本発明は、液状の内容物を収容するために用いられる樹脂製容器の成形方法に関する。
輸液を収容する樹脂製容器として、可撓性容器の上下に2つの口部を有する輸液ボトルが知られている(例えば、特許文献1や特許文献2参照)。かかる輸液ボトルは、一般にダイレクトブローによって成形されている。
特許第4048337号公報 特開平5−337163号公報
しかし、上述の成形方法では生産速度が遅いため、高コストとなる。さらに、厚みの制御が難しいことから、品質もバラツキ易いといった欠点が存在する。一方、ポリエチレン、ポリプロピレン等の熱可塑性樹脂からなる容器の成形法としてブロー成形法が普及しており、同成形法によって食品、飲料品、薬品、工業用品向けの容器が製造されている。延伸ブロー成形法を採用した場合、生産速度が比較的早く、生産効率が良い上、厚みの制御が容易であるために、品質のバラツキが少ない。
2つの口部を有する輸液ボトルをブロー成形する場合、例えば、プリフォームを、一方の口部を通じて挿入されるストレッチロッドの進行方向前方に他方の口部が位置するようにブロー成形金型に装填し、ストレッチロッドをプリフォームに挿入しつつ、ブローエアーを吹き込んで2軸延伸する。
容器本体となるプリフォーム本体は、所定温度に温度調節されたブロー成形金型内で2軸延伸されて成形体となり、この成形体は、所定温度に保持されたブロー成形金型内で冷却される。その際、ストレッチロッドの進行方向前方に位置する他方の口部の根元部分が他の部分と同時に冷やされることによって、他方の口部が偏芯状態となる場合がある。そのため成形不良が生じ、製造コストを増大させてしまうといった問題がある。

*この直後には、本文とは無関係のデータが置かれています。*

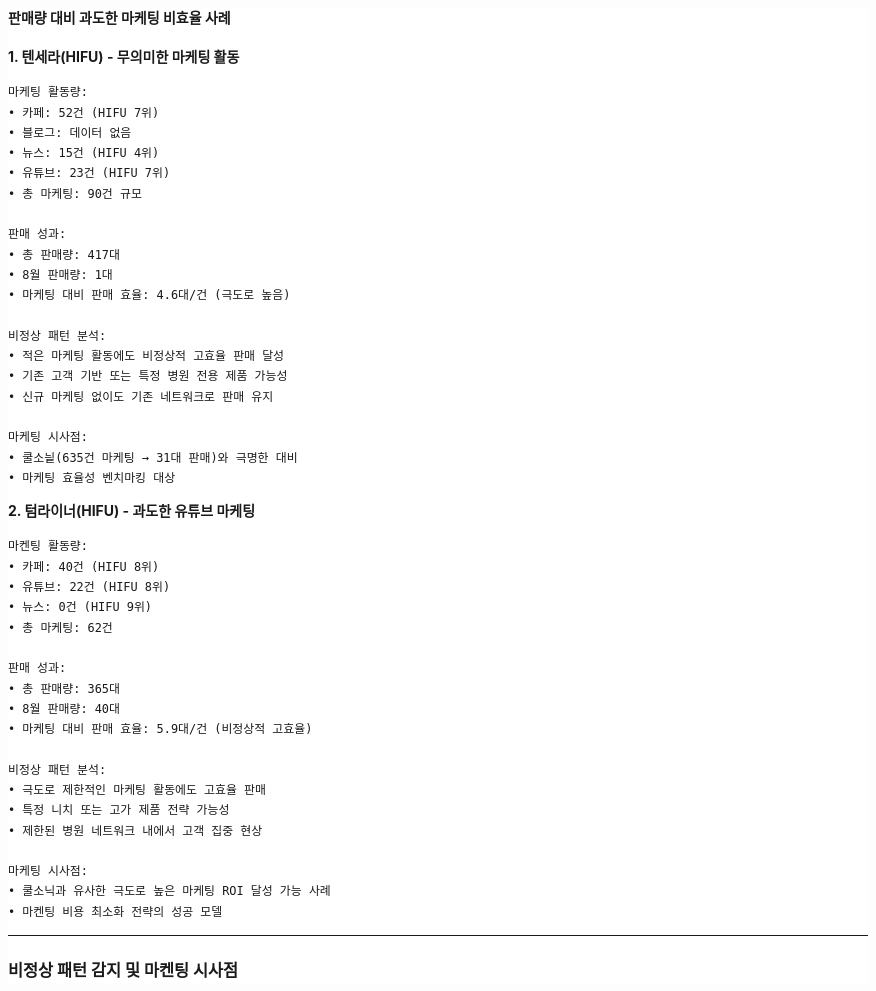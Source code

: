 #### **판매량 대비 과도한 마케팅 비효율 사례**

**1. 텐세라(HIFU) - 무의미한 마케팅 활동**
```
마케팅 활동량:
• 카페: 52건 (HIFU 7위)
• 블로그: 데이터 없음
• 뉴스: 15건 (HIFU 4위)
• 유튜브: 23건 (HIFU 7위)
• 총 마케팅: 90건 규모

판매 성과:
• 총 판매량: 417대
• 8월 판매량: 1대
• 마케팅 대비 판매 효율: 4.6대/건 (극도로 높음)

비정상 패턴 분석:
• 적은 마케팅 활동에도 비정상적 고효율 판매 달성
• 기존 고객 기반 또는 특정 병원 전용 제품 가능성
• 신규 마케팅 없이도 기존 네트워크로 판매 유지

마케팅 시사점:
• 쿨소닅(635건 마케팅 → 31대 판매)와 극명한 대비
• 마케팅 효율성 벤치마킹 대상
```

**2. 텀라이너(HIFU) - 과도한 유튜브 마케팅**
```
마켄팅 활동량:
• 카페: 40건 (HIFU 8위)
• 유튜브: 22건 (HIFU 8위)
• 뉴스: 0건 (HIFU 9위)
• 총 마케팅: 62건

판매 성과:
• 총 판매량: 365대
• 8월 판매량: 40대
• 마케팅 대비 판매 효율: 5.9대/건 (비정상적 고효율)

비정상 패턴 분석:
• 극도로 제한적인 마케팅 활동에도 고효율 판매
• 특정 니치 또는 고가 제품 전략 가능성
• 제한된 병원 네트워크 내에서 고객 집중 현상

마케팅 시사점:
• 쿨소닉과 유사한 극도로 높은 마케팅 ROI 달성 가능 사례
• 마켄팅 비용 최소화 전략의 성공 모델
```

---

### **비정상 패턴 감지 및 마켄팅 시사점**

そこで本発明は、上記従来技術の問題点に鑑み、口部の偏芯を防止することにより、製造コストを抑えることができる樹脂製容器の成形方法を提供することを目的とする。
上記目的を達成するため、次の技術的手段を講じた。
即ち、本発明の樹脂製容器の成形方法は、互いに対向する2つの口部を備えた樹脂製容器の成形方法であって、プリフォーム本体と前記2つの口部とを備えるプリフォームを、当該一方の口部を通じて進入させるストレッチロッドの進行方向前方に当該他方の口部が位置するようにブロー成形金型に装填する装填工程と、前記ストレッチロッドを前記一方の口部を通じて前記プリフォームに進入させつつ、ブローエアーを吹き込み、前記プリフォーム本体を2軸延伸する延伸工程と、2軸延伸された成形体を前記ブロー成形金型内に接触させた状態で、所定時間保持して冷却する保持工程と、を含み、前記保持工程において、前記成形体の他方の口部の根元部分を他の部分より低い温度で冷却することを特徴とする。
上記本発明の樹脂製容器の成形方法によれば、2軸延伸された成形体をブロー成形金型内に接触させた状態で、所定時間保持して冷却する保持工程において、成形体の他方の口部の根元部分を他の部分よりも低い温度で冷却するため、当該根元部分が他の部分よりも早く冷やされる。これにより、他方の口部が偏芯状態となるのを防ぐことができる。
成形体の他方の口部の根元部分を他の部分よりも低い温度で冷却するためには、前記ブロー成形金型を、前記成形体の胴部が型取られる胴型と、前記根元部分が型取られ当該胴型より低い温度に設定される口型とを有するものとし、当該胴型と当該口型の温度差を60℃〜120℃とすればよい。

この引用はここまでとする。